Verso l'inizio di maggio, un segnale. Un segnale molto forte: un sondaggio condotto da Tecné mostra il sorpasso di Parisi su Sala, in vantaggio di quasi due punti percentuali, ridottisi a +0,7% la settimana successiva. Un risultato che nessuno si sarebbe mai aspettato negli ambienti milanesi del Partito Democratico, nei quali si decise di non analizzare seriamente il campanello d'allarme che in quel momento stava risuonando chiaramente. Il Pd preferì puntare sulla strategia dello "gnorri", fingendo di non comprendere i segnali che provenivano dalle tanto vituperate statistiche elettorali. Nel frattempo, la stessa speculare situazione si verifica a Roma, con la Raggi in testa a tutti i sondaggi e Giachetti sempre più in calo. Anche in quell'occasione i risultati vennero minimizzati, con lo stesso Giachetti che dichiarò ai giornali: "I sondaggi? Li butto nel cestino". Giachetti al primo turno è stato ampiamente superato da Virginia Raggi e parteciperà al ballottaggio per un soffio: a meno di un punto percentuale di distanza, infatti, lo tallonava la Meloni, fuori dalla sfida delle amministrative per una manciata di voti. Anche a Napoli, stesso scenario: la candidata del Partito Democratico, in questo caso, è arrivata terza, con un risultato ampiamente al di sotto delle aspettative, ma rilevato dagli inutili sondaggi elettorali.

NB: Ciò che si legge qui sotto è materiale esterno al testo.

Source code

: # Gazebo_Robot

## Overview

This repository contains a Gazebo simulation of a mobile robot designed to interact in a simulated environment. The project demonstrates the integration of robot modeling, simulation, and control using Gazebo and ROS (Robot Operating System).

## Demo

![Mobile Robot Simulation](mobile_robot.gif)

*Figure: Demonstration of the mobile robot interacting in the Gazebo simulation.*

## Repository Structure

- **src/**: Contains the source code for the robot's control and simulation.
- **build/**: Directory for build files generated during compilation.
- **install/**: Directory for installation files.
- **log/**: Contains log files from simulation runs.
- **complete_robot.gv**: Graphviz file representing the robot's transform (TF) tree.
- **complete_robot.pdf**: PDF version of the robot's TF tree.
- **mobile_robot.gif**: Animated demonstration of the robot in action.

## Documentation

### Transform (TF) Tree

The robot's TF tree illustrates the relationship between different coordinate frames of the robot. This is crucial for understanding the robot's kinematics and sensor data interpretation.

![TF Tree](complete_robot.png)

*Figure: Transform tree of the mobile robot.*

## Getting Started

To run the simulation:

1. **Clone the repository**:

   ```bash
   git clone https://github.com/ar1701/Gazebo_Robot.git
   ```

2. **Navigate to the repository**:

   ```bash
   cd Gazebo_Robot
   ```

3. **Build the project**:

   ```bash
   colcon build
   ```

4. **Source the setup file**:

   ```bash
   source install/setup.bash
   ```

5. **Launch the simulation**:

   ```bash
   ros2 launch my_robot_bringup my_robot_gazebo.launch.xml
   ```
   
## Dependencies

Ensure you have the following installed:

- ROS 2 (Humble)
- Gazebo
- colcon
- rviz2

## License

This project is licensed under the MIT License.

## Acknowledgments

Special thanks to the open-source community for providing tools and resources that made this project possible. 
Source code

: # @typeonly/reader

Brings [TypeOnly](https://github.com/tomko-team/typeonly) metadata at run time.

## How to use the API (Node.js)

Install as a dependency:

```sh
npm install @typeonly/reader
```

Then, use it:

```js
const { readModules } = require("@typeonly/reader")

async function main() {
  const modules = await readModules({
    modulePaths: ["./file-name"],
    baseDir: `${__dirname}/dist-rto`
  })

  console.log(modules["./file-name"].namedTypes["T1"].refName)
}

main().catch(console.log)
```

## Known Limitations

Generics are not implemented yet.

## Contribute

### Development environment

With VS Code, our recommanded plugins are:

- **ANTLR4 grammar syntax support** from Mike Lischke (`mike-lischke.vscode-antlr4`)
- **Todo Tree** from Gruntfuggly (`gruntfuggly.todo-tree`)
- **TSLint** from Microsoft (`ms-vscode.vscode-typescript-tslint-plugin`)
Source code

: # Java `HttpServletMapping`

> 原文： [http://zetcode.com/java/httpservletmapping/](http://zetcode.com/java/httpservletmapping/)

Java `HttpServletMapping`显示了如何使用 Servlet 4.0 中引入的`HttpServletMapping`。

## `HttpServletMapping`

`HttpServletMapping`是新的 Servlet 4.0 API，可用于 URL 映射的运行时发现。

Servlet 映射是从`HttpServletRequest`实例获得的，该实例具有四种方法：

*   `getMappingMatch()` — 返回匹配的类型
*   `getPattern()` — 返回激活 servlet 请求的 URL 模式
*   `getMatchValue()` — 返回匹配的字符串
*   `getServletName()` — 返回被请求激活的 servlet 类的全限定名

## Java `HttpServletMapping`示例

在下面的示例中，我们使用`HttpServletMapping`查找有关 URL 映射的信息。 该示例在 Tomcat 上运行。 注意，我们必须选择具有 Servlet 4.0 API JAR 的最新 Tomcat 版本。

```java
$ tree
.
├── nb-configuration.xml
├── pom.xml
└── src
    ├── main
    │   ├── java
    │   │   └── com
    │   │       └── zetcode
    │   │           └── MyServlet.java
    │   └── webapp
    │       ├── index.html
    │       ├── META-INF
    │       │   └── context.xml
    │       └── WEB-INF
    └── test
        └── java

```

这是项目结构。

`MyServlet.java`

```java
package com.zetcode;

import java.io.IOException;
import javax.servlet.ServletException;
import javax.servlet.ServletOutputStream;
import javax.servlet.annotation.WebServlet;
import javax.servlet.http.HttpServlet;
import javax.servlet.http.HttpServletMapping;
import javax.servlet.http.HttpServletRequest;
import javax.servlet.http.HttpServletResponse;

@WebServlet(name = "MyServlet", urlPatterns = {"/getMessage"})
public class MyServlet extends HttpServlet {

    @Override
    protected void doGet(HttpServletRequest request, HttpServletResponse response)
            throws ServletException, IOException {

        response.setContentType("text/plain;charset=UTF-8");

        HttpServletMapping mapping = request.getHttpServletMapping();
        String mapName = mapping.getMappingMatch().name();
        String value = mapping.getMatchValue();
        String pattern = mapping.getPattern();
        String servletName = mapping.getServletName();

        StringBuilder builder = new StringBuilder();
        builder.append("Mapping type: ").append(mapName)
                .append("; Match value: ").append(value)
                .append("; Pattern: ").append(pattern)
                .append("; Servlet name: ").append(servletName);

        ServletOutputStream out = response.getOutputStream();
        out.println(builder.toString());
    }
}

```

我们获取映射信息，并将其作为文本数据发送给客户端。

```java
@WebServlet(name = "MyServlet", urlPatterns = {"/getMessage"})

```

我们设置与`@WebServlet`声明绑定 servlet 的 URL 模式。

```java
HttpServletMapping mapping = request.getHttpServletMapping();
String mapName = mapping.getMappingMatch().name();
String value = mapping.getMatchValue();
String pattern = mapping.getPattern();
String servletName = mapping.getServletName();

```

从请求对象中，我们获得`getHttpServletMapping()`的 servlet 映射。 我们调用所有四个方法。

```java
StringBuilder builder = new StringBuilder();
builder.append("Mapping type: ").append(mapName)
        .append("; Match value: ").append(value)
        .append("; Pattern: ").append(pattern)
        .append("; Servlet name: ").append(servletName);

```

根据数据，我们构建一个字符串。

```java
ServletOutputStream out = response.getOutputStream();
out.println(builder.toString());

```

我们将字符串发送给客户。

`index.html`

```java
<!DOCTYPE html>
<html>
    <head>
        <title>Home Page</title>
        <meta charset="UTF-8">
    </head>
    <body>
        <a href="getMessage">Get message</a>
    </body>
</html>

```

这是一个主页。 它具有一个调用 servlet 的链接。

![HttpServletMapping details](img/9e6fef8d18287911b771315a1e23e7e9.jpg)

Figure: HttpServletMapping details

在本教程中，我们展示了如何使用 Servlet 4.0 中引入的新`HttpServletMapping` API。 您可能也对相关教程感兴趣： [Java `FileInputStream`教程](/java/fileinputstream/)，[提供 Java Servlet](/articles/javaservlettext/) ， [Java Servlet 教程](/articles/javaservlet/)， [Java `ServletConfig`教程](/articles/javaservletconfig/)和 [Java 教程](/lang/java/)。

Partita ancora aperta al ballottaggio, ma le incognite sono svariate. Il Partito Democratico sembra rischiare non solo a Milano, ma anche nelle altre grandi città italiane impegnate nelle amministrative di giugno. I renziani sembrano avere fatto male i conti non solo con la scelta dei candidati, ma anche – anzi, soprattutto – con la scelta di una strategia politica e comunicativa suicida, imponendo ai vari candidati di ignorare i segnali di pericolo che continuavano a pervenire dai sondaggi elettorali e bollando come "inutile", "pretestuosa" o "cavillosa" ogni richiesta di chiarimento che perveniva dalla stampa, ad esempio relativa al bilancio di Expo, alla questione dell'incandidabilità di Sala o ad altre situazioni relative alla gestione dell'esposizione universale conclusasi lo scorso 31 ottobre.
Anziché fornire le risposte e spiegazioni richieste, si è preferito minimizzare e sottacere tutte le notizie potenzialmente capaci di minare l'efficace storytelling messo in campo dall'ineffabile staff renziano. La stessa tracotante e presuntuosa strategia è stata messa in campo un po' in tutta Italia e gli ottimi risultati sono sotto gli occhi di tutti. Insomma, se la vittoria certa di Sala al primo turno si è dovuta scontrare con la dura realtà di un "inaspettato" testa a testa con lo sconosciuto Parisi e una grande incognita al ballottaggio, la colpa è soprattutto della strategia politica messa in campo dal Partito Democratico in tutto il territorio nazionale, non del solo candidato milanese.